> **Aim of the task**
Every record below is to be repeated exactly, with the pictures left out.

Records from a data source:
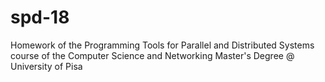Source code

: # spd-18
Homework of the Programming Tools for Parallel and Distributed Systems course of the Computer Science and Networking Master's Degree @ University of Pisa
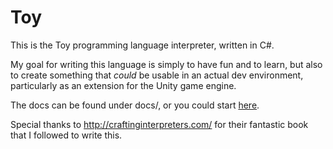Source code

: # Toy

This is the Toy programming language interpreter, written in C#.

My goal for writing this language is simply to have fun and to learn, but also to create something that *could* be usable in an actual dev environment, particularly as an extension for the Unity game engine.

The docs can be found under docs/, or you could start [here](docs/tutorial.md).

Special thanks to http://craftinginterpreters.com/ for their fantastic book that I followed to write this.

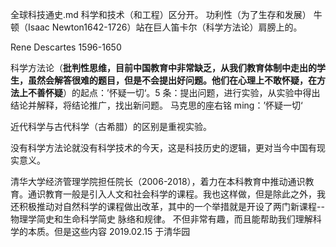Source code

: 全球科技通史.md
科学和技术（和工程）区分开。 功利性（为了生存和发展）
牛顿（Isaac Newton1642-1726）站在巨人笛卡尔（科学方法论）肩膀上的。

Rene Descartes 1596-1650

科学方法论（**批判性思维，目前中国教育中非常缺乏，从我们教育体制中走出的学生，虽然会解答很难的题目，但是不会提出好问题。他们在心理上不敢怀疑，在方法上不善怀疑**）的起点：’怀疑一切‘。5 条：提出问题，进行实验，从实验中得出结论并解释，将结论推广，找出新问题。
马克思的座右铭 ming：’怀疑一切‘

近代科学与古代科学（古希腊）的区别是重视实验。

没有科学方法论就没有科学技术的今天，这是科技历史的逻辑，更对当今中国有现实意义。

清华大学经济管理学院担任院长（2006-2018），着力在本科教育中推动通识教育。通识教育一般是引入人文和社会科学的课程。我也这样做，但是除此之外，我还积极推动对自然科学的课程做出改革，其中的一个举措就是开设了两门新课程--物理学简史和生命科学简史 脉络和规律。
不但非常有趣，而且能帮助我们理解科学的本质。但是这些内容
2019.02.15 于清华园
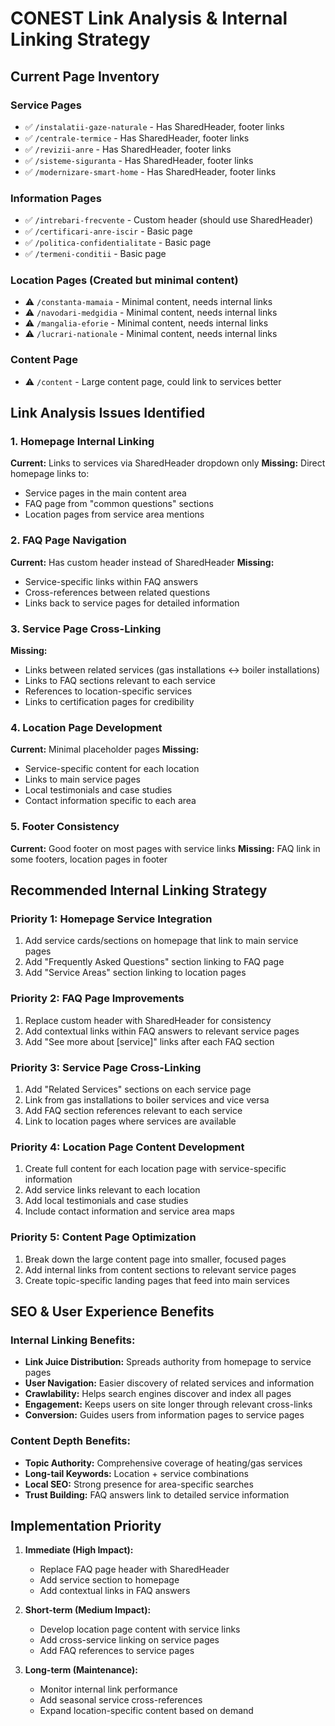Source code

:# CONEST Link Analysis & Internal Linking Strategy

## Current Page Inventory

### Service Pages
- ✅ `/instalatii-gaze-naturale` - Has SharedHeader, footer links
- ✅ `/centrale-termice` - Has SharedHeader, footer links  
- ✅ `/revizii-anre` - Has SharedHeader, footer links
- ✅ `/sisteme-siguranta` - Has SharedHeader, footer links
- ✅ `/modernizare-smart-home` - Has SharedHeader, footer links

### Information Pages
- ✅ `/intrebari-frecvente` - Custom header (should use SharedHeader)
- ✅ `/certificari-anre-iscir` - Basic page
- ✅ `/politica-confidentialitate` - Basic page
- ✅ `/termeni-conditii` - Basic page

### Location Pages (Created but minimal content)
- ⚠️ `/constanta-mamaia` - Minimal content, needs internal links
- ⚠️ `/navodari-medgidia` - Minimal content, needs internal links
- ⚠️ `/mangalia-eforie` - Minimal content, needs internal links
- ⚠️ `/lucrari-nationale` - Minimal content, needs internal links

### Content Page
- ⚠️ `/content` - Large content page, could link to services better

## Link Analysis Issues Identified

### 1. Homepage Internal Linking
**Current:** Links to services via SharedHeader dropdown only
**Missing:** Direct homepage links to:
- Service pages in the main content area
- FAQ page from "common questions" sections
- Location pages from service area mentions

### 2. FAQ Page Navigation
**Current:** Has custom header instead of SharedHeader
**Missing:** 
- Service-specific links within FAQ answers
- Cross-references between related questions
- Links back to service pages for detailed information

### 3. Service Page Cross-Linking
**Missing:**
- Links between related services (gas installations ↔ boiler installations)
- Links to FAQ sections relevant to each service
- References to location-specific services
- Links to certification pages for credibility

### 4. Location Page Development
**Current:** Minimal placeholder pages
**Missing:**
- Service-specific content for each location
- Links to main service pages
- Local testimonials and case studies
- Contact information specific to each area

### 5. Footer Consistency
**Current:** Good footer on most pages with service links
**Missing:** FAQ link in some footers, location pages in footer

## Recommended Internal Linking Strategy

### Priority 1: Homepage Service Integration
1. Add service cards/sections on homepage that link to main service pages
2. Add "Frequently Asked Questions" section linking to FAQ page
3. Add "Service Areas" section linking to location pages

### Priority 2: FAQ Page Improvements
1. Replace custom header with SharedHeader for consistency
2. Add contextual links within FAQ answers to relevant service pages
3. Add "See more about [service]" links after each FAQ section

### Priority 3: Service Page Cross-Linking
1. Add "Related Services" sections on each service page
2. Link from gas installations to boiler services and vice versa
3. Add FAQ section references relevant to each service
4. Link to location pages where services are available

### Priority 4: Location Page Content Development
1. Create full content for each location page with service-specific information
2. Add service links relevant to each location
3. Add local testimonials and case studies
4. Include contact information and service area maps

### Priority 5: Content Page Optimization  
1. Break down the large content page into smaller, focused pages
2. Add internal links from content sections to relevant service pages
3. Create topic-specific landing pages that feed into main services

## SEO & User Experience Benefits

### Internal Linking Benefits:
- **Link Juice Distribution:** Spreads authority from homepage to service pages
- **User Navigation:** Easier discovery of related services and information
- **Crawlability:** Helps search engines discover and index all pages
- **Engagement:** Keeps users on site longer through relevant cross-links
- **Conversion:** Guides users from information pages to service pages

### Content Depth Benefits:
- **Topic Authority:** Comprehensive coverage of heating/gas services
- **Long-tail Keywords:** Location + service combinations
- **Local SEO:** Strong presence for area-specific searches
- **Trust Building:** FAQ answers link to detailed service information

## Implementation Priority

1. **Immediate (High Impact):**
   - Replace FAQ page header with SharedHeader
   - Add service section to homepage
   - Add contextual links in FAQ answers

2. **Short-term (Medium Impact):**
   - Develop location page content with service links
   - Add cross-service linking on service pages
   - Add FAQ references to service pages

3. **Long-term (Maintenance):**
   - Monitor internal link performance
   - Add seasonal service cross-references
   - Expand location-specific content based on demand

> **Answer to this task**
Source code

: # spd-18
Homework of the Programming Tools for Parallel and Distributed Systems course of the Computer Science and Networking Master's Degree @ University of Pisa
Source code

: # Toy

This is the Toy programming language interpreter, written in C#.

My goal for writing this language is simply to have fun and to learn, but also to create something that *could* be usable in an actual dev environment, particularly as an extension for the Unity game engine.

The docs can be found under docs/, or you could start [here](docs/tutorial.md).

Special thanks to http://craftinginterpreters.com/ for their fantastic book that I followed to write this.

Source code

: 全球科技通史.md
科学和技术（和工程）区分开。 功利性（为了生存和发展）
牛顿（Isaac Newton1642-1726）站在巨人笛卡尔（科学方法论）肩膀上的。

Rene Descartes 1596-1650

科学方法论（**批判性思维，目前中国教育中非常缺乏，从我们教育体制中走出的学生，虽然会解答很难的题目，但是不会提出好问题。他们在心理上不敢怀疑，在方法上不善怀疑**）的起点：’怀疑一切‘。5 条：提出问题，进行实验，从实验中得出结论并解释，将结论推广，找出新问题。
马克思的座右铭 ming：’怀疑一切‘

近代科学与古代科学（古希腊）的区别是重视实验。

没有科学方法论就没有科学技术的今天，这是科技历史的逻辑，更对当今中国有现实意义。

清华大学经济管理学院担任院长（2006-2018），着力在本科教育中推动通识教育。通识教育一般是引入人文和社会科学的课程。我也这样做，但是除此之外，我还积极推动对自然科学的课程做出改革，其中的一个举措就是开设了两门新课程--物理学简史和生命科学简史 脉络和规律。
不但非常有趣，而且能帮助我们理解科学的本质。但是这些内容
2019.02.15 于清华园
Source code

:# CONEST Link Analysis & Internal Linking Strategy

## Current Page Inventory

### Service Pages
- ✅ `/instalatii-gaze-naturale` - Has SharedHeader, footer links
- ✅ `/centrale-termice` - Has SharedHeader, footer links  
- ✅ `/revizii-anre` - Has SharedHeader, footer links
- ✅ `/sisteme-siguranta` - Has SharedHeader, footer links
- ✅ `/modernizare-smart-home` - Has SharedHeader, footer links

### Information Pages
- ✅ `/intrebari-frecvente` - Custom header (should use SharedHeader)
- ✅ `/certificari-anre-iscir` - Basic page
- ✅ `/politica-confidentialitate` - Basic page
- ✅ `/termeni-conditii` - Basic page

### Location Pages (Created but minimal content)
- ⚠️ `/constanta-mamaia` - Minimal content, needs internal links
- ⚠️ `/navodari-medgidia` - Minimal content, needs internal links
- ⚠️ `/mangalia-eforie` - Minimal content, needs internal links
- ⚠️ `/lucrari-nationale` - Minimal content, needs internal links

### Content Page
- ⚠️ `/content` - Large content page, could link to services better

## Link Analysis Issues Identified

### 1. Homepage Internal Linking
**Current:** Links to services via SharedHeader dropdown only
**Missing:** Direct homepage links to:
- Service pages in the main content area
- FAQ page from "common questions" sections
- Location pages from service area mentions

### 2. FAQ Page Navigation
**Current:** Has custom header instead of SharedHeader
**Missing:** 
- Service-specific links within FAQ answers
- Cross-references between related questions
- Links back to service pages for detailed information

### 3. Service Page Cross-Linking
**Missing:**
- Links between related services (gas installations ↔ boiler installations)
- Links to FAQ sections relevant to each service
- References to location-specific services
- Links to certification pages for credibility

### 4. Location Page Development
**Current:** Minimal placeholder pages
**Missing:**
- Service-specific content for each location
- Links to main service pages
- Local testimonials and case studies
- Contact information specific to each area

### 5. Footer Consistency
**Current:** Good footer on most pages with service links
**Missing:** FAQ link in some footers, location pages in footer

## Recommended Internal Linking Strategy

### Priority 1: Homepage Service Integration
1. Add service cards/sections on homepage that link to main service pages
2. Add "Frequently Asked Questions" section linking to FAQ page
3. Add "Service Areas" section linking to location pages

### Priority 2: FAQ Page Improvements
1. Replace custom header with SharedHeader for consistency
2. Add contextual links within FAQ answers to relevant service pages
3. Add "See more about [service]" links after each FAQ section

### Priority 3: Service Page Cross-Linking
1. Add "Related Services" sections on each service page
2. Link from gas installations to boiler services and vice versa
3. Add FAQ section references relevant to each service
4. Link to location pages where services are available

### Priority 4: Location Page Content Development
1. Create full content for each location page with service-specific information
2. Add service links relevant to each location
3. Add local testimonials and case studies
4. Include contact information and service area maps

### Priority 5: Content Page Optimization  
1. Break down the large content page into smaller, focused pages
2. Add internal links from content sections to relevant service pages
3. Create topic-specific landing pages that feed into main services

## SEO & User Experience Benefits

### Internal Linking Benefits:
- **Link Juice Distribution:** Spreads authority from homepage to service pages
- **User Navigation:** Easier discovery of related services and information
- **Crawlability:** Helps search engines discover and index all pages
- **Engagement:** Keeps users on site longer through relevant cross-links
- **Conversion:** Guides users from information pages to service pages

### Content Depth Benefits:
- **Topic Authority:** Comprehensive coverage of heating/gas services
- **Long-tail Keywords:** Location + service combinations
- **Local SEO:** Strong presence for area-specific searches
- **Trust Building:** FAQ answers link to detailed service information

## Implementation Priority

1. **Immediate (High Impact):**
   - Replace FAQ page header with SharedHeader
   - Add service section to homepage
   - Add contextual links in FAQ answers

2. **Short-term (Medium Impact):**
   - Develop location page content with service links
   - Add cross-service linking on service pages
   - Add FAQ references to service pages

3. **Long-term (Maintenance):**
   - Monitor internal link performance
   - Add seasonal service cross-references
   - Expand location-specific content based on demand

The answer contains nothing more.